* _Exercise aim_
The result should be an exact copy of the entries below, free of pictures.

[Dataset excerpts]
=-=-=-=-=
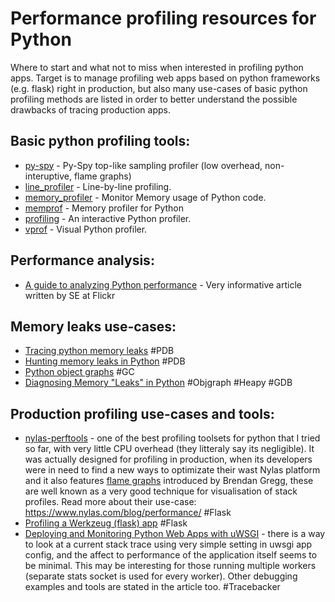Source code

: # Performance profiling resources for Python

Where to start and what not to miss when interested in profiling python apps. Target is to manage profiling web apps based on python frameworks (e.g. flask) right in production, but also many use-cases of basic python profiling methods are listed in order to better understand the possible drawbacks of tracing production apps.

## Basic python profiling tools:

- [py-spy](https://github.com/benfred/py-spy) - Py-Spy top-like sampling profiler (low overhead, non-interuptive, flame graphs)
- [line_profiler](https://github.com/rkern/line_profiler) - Line-by-line profiling.
- [memory_profiler](https://github.com/fabianp/memory_profiler) - Monitor Memory usage of Python code.
- [memprof](https://github.com/jmdana/memprof) - Memory profiler for Python
- [profiling](https://github.com/what-studio/profiling) - An interactive Python profiler.
- [vprof](https://github.com/nvdv/vprof) - Visual Python profiler.

## Performance analysis:
- [A guide to analyzing Python performance](https://www.huyng.com/posts/python-performance-analysis) - Very informative article written by SE at Flickr


## Memory leaks use-cases:
- [Tracing python memory leaks](http://tech.labs.oliverwyman.com/blog/2008/11/14/tracing-python-memory-leaks/) #PDB
- [Hunting memory leaks in Python](http://mg.pov.lt/blog/hunting-python-memleaks.html) #PDB
- [Python object graphs](http://mg.pov.lt/blog/python-object-graphs.html) #GC
- [Diagnosing Memory "Leaks" in Python](http://chase-seibert.github.io/blog/2013/08/03/diagnosing-memory-leaks-python.html) #Objgraph #Heapy #GDB

## Production profiling use-cases and tools:
- [nylas-perftools](https://github.com/nylas/nylas-perftools "nylas-perftools") - one of the best profiling toolsets for python that I tried so far, with very little CPU overhead (they litteraly say its negligible). It was actually designed for profiling in production, when its developers were in need to find a new ways to optimizate their wast Nylas platform and it also features [flame graphs](http://www.brendangregg.com/flamegraphs.html) introduced by Brendan Gregg, these are well known as a very good technique for visualisation of stack profiles. Read more about their use-case: https://www.nylas.com/blog/performance/ #Flask
- [Profiling a Werkzeug (flask) app](http://www.alexandrejoseph.com/blog/2015-12-17-profiling-werkzeug-flask-app.html) #Flask
- [Deploying and Monitoring Python Web Apps with uWSGI](https://www.engagespark.com/blog/deploying-monitoring-python-web-apps-uwsgi/) - there is a way to look at a current stack trace using very simple setting in uwsgi app config, and the affect to performance of the application itself seems to be minimal. This may be interesting for those running multiple workers (separate stats socket is used for every worker). Other debugging examples and tools are stated in the article too. #Tracebacker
=-=-=-=-=
* _Task solution_
Source code

: # Performance profiling resources for Python

Where to start and what not to miss when interested in profiling python apps. Target is to manage profiling web apps based on python frameworks (e.g. flask) right in production, but also many use-cases of basic python profiling methods are listed in order to better understand the possible drawbacks of tracing production apps.

## Basic python profiling tools:

- [py-spy](https://github.com/benfred/py-spy) - Py-Spy top-like sampling profiler (low overhead, non-interuptive, flame graphs)
- [line_profiler](https://github.com/rkern/line_profiler) - Line-by-line profiling.
- [memory_profiler](https://github.com/fabianp/memory_profiler) - Monitor Memory usage of Python code.
- [memprof](https://github.com/jmdana/memprof) - Memory profiler for Python
- [profiling](https://github.com/what-studio/profiling) - An interactive Python profiler.
- [vprof](https://github.com/nvdv/vprof) - Visual Python profiler.

## Performance analysis:
- [A guide to analyzing Python performance](https://www.huyng.com/posts/python-performance-analysis) - Very informative article written by SE at Flickr


## Memory leaks use-cases:
- [Tracing python memory leaks](http://tech.labs.oliverwyman.com/blog/2008/11/14/tracing-python-memory-leaks/) #PDB
- [Hunting memory leaks in Python](http://mg.pov.lt/blog/hunting-python-memleaks.html) #PDB
- [Python object graphs](http://mg.pov.lt/blog/python-object-graphs.html) #GC
- [Diagnosing Memory "Leaks" in Python](http://chase-seibert.github.io/blog/2013/08/03/diagnosing-memory-leaks-python.html) #Objgraph #Heapy #GDB

## Production profiling use-cases and tools:
- [nylas-perftools](https://github.com/nylas/nylas-perftools "nylas-perftools") - one of the best profiling toolsets for python that I tried so far, with very little CPU overhead (they litteraly say its negligible). It was actually designed for profiling in production, when its developers were in need to find a new ways to optimizate their wast Nylas platform and it also features [flame graphs](http://www.brendangregg.com/flamegraphs.html) introduced by Brendan Gregg, these are well known as a very good technique for visualisation of stack profiles. Read more about their use-case: https://www.nylas.com/blog/performance/ #Flask
- [Profiling a Werkzeug (flask) app](http://www.alexandrejoseph.com/blog/2015-12-17-profiling-werkzeug-flask-app.html) #Flask
- [Deploying and Monitoring Python Web Apps with uWSGI](https://www.engagespark.com/blog/deploying-monitoring-python-web-apps-uwsgi/) - there is a way to look at a current stack trace using very simple setting in uwsgi app config, and the affect to performance of the application itself seems to be minimal. This may be interesting for those running multiple workers (separate stats socket is used for every worker). Other debugging examples and tools are stated in the article too. #Tracebacker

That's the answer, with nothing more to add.